Le président Léon Mba au coté du ministre français Malraux
Mais il se montre particulièrement obnubilé dans la défense des intérêts des Fang. En 1922, il adresse une lettre à Edmond Cadier, lieutenant-gouverneur du Gabon, dans laquelle il met un accent particulier sur la supériorité des Pahouins, la priorité et la nécessité de favoriser leur accès à l’éducation et au mieux-vivre. Il écrit alors "si d’un côté le devoir fondamental d’instruire les Pahouins concorde par surcroît avec les intérêts économiques, militaires et même politiques les plus évidentes du Gabon, de l’autre côté leur accroissement en dignité humaine et l’augmentation de leur bien-être matériel, demeurent monsieur le gouverneur, la légitimation de l’autorité française sur eux".
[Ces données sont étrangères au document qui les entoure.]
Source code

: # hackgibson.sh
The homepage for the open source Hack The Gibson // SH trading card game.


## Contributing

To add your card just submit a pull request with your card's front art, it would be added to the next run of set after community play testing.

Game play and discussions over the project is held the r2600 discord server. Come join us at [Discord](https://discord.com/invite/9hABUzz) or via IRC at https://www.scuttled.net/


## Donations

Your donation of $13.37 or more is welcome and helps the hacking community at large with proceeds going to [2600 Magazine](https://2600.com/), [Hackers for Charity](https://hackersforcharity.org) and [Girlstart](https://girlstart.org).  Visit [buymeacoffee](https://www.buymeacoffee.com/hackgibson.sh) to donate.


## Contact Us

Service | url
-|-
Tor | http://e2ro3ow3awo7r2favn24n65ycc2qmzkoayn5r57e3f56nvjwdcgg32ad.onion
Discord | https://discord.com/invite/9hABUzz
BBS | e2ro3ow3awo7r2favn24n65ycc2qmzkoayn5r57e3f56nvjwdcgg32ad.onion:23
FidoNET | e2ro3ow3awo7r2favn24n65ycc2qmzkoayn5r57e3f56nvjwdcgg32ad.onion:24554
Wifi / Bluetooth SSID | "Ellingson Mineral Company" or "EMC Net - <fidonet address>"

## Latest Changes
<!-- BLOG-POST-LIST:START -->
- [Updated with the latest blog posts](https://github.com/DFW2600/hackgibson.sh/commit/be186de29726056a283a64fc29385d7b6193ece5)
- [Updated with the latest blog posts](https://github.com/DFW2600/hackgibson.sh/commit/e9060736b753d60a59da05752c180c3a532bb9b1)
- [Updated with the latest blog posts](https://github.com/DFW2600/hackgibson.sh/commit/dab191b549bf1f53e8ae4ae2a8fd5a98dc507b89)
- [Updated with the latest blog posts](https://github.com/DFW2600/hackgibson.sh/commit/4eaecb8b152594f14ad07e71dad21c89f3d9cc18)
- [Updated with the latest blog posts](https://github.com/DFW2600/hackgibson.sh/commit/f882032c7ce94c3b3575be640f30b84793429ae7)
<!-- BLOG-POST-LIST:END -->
Pour un autochtone de son rang, cela est très mal perçu car il prend sèchement position à promouvoir la grandeur de sa communauté qu’il défend dans un esprit partisan et égoïste, n’ayant aucune sympathie pour les populations d’autres communautés ethniques qui sont elles aussi confrontées aux mêmes problèmes que les siens. Il devait s’inscrire plutôt dans une logique nationaliste prêchant pour la cause commune de la nation et non pour sa propre paroisse. Pendant qu’il était chef de canton, Léon Mba écrit, s’inspirant du droit canon et du code Napoléon, un essai en 1938 traitant des affaires relevant du droit coutumier chez les Fangs dont le but est de solutionner les conflits entre civils. Mais son œuvre a des similitudes du code civil français et laisse prévaloir une ambition inavouée de penser que seul l’indigène de sa communauté serait l’égal de l’homme blanc.
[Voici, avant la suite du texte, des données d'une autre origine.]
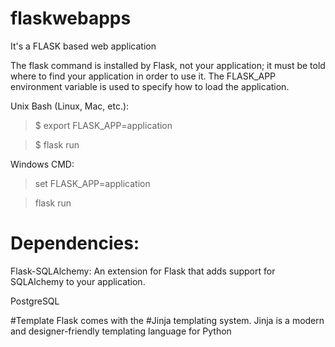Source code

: # flaskwebapps
It's a FLASK based web application

The flask command is installed by Flask, not your application; it must be told where to find your application in order to use it. The FLASK_APP environment variable is used to specify how to load the application.


Unix Bash (Linux, Mac, etc.):
> $ export FLASK_APP=application

> $ flask run

Windows CMD:
> set FLASK_APP=application

> flask run

# Dependencies:
Flask-SQLAlchemy: An extension for Flask that adds support for SQLAlchemy to your application.

PostgreSQL

#Template
Flask comes with the #Jinja templating system.
Jinja is a modern and designer-friendly templating language for Python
Un zèle inapproprié et des pratiques de gestion douteuses
En 1924, Léon Mba est nommé chef de canton en remplacement du chef Ndongo décédé. Il occupait alors l’un des postes les plus importants de la chefferie administrative. Mais il devint alors effronté et méprisait les plus anciens chefs traditionnels chez qui il ne percevait plus l’utilité ; il développa un vil amour-propre et un orgueil qu’on ne lui connaissait pas. En 1922, Léon Mba alors jeune commis fournit à un autre de ses collègues des documents falsifiés, ce qui provoqua la colère de l’administrateur-maire sieur Pechayrand.
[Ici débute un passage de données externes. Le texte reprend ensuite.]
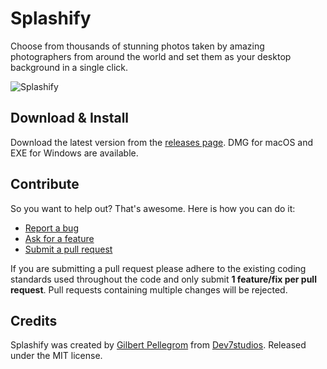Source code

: # Splashify

Choose from thousands of stunning photos taken by amazing photographers from
around the world and set them as your desktop background in a single click.

![Splashify](https://cloud.githubusercontent.com/assets/203882/21395340/06a0bd48-c794-11e6-87e0-92d41f503827.png)

## Download & Install

Download the latest version from the [releases page](https://github.com/gilbitron/Splashify/releases).
DMG for macOS and EXE for Windows are available.

## Contribute

So you want to help out? That's awesome. Here is how you can do it:

* [Report a bug](https://github.com/gilbitron/Splashify/issues)
* [Ask for a feature](https://github.com/gilbitron/Splashify/issues)
* [Submit a pull request](https://github.com/gilbitron/Splashify/pulls)

If you are submitting a pull request please adhere to the existing coding standards used throughout the code
and only submit **1 feature/fix per pull request**. Pull requests containing multiple changes will be rejected.

## Credits

Splashify was created by [Gilbert Pellegrom](http://gilbert.pellegrom.me) from
[Dev7studios](http://dev7studios.co). Released under the MIT license.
Il exerçait un pouvoir rude et se vantait d’être le leader des jeunes intellectuels de la capitale, il le disait très bien “Ayant mission de faire respecter l’ordre public et défendre l’intérêt général, je ne souffre pas qu’on transgresse les ordres reçus de l’autorité que je représente. “ ; il était alors considéré comme un homme doté d’une sévérité implacable. Avec un de ses collègue du nom de Ambamany, il extorquait de l’argent aux habitants du canton pour couvrir leurs dépenses personnelles. C’était une pratique visant à exploiter les riverains et à s’enrichir sans scrupule ; il s’accapara d’une partie non négligeable des deniers de la colonie. Bien que l’administration mît du temps à réagir, elle le fit entre 1920 et 1930 compte tenu des avoirs que possédaient Mba. Son ami et collègue Ambamany dû s’enfuir en Guinée espagnole. Afin qu’il ne s’échappe pas à son tour, il est arrêté et destitué de son poste de chef de canton. Sa gestion des finances et le traitement qu’il réservait à la main-d’œuvre locale était indigne d’un instruit de son rang et faisait tâche dans la vision que les gabonais avait de l’administration coloniale. D’aucuns disent que ce fut un piètre montage ficelé de toute pièce par les blancs pour amoindrir la notoriété de Léon Mba et le mettre hors d’état de nuire.
Sociétés secrètes
Le moins que l’on puisse dire c’est que Léon Mba aimait le pouvoir. Il avait en tête de l’exercer avec passion et autorité. C’est pour cela qu’il ne prêtait plus attention aux conseils des anciens lorsqu’il fut chef de canton. Il était ambitieux et calculateur car il rêvait déjà de gouverner le pays. Il devint encore plus réputé quand il songea à occuper le très distingué poste de chef supérieur de l’Estuaire, désigné par ses collègues lors du congrès de Mitzic en 1947.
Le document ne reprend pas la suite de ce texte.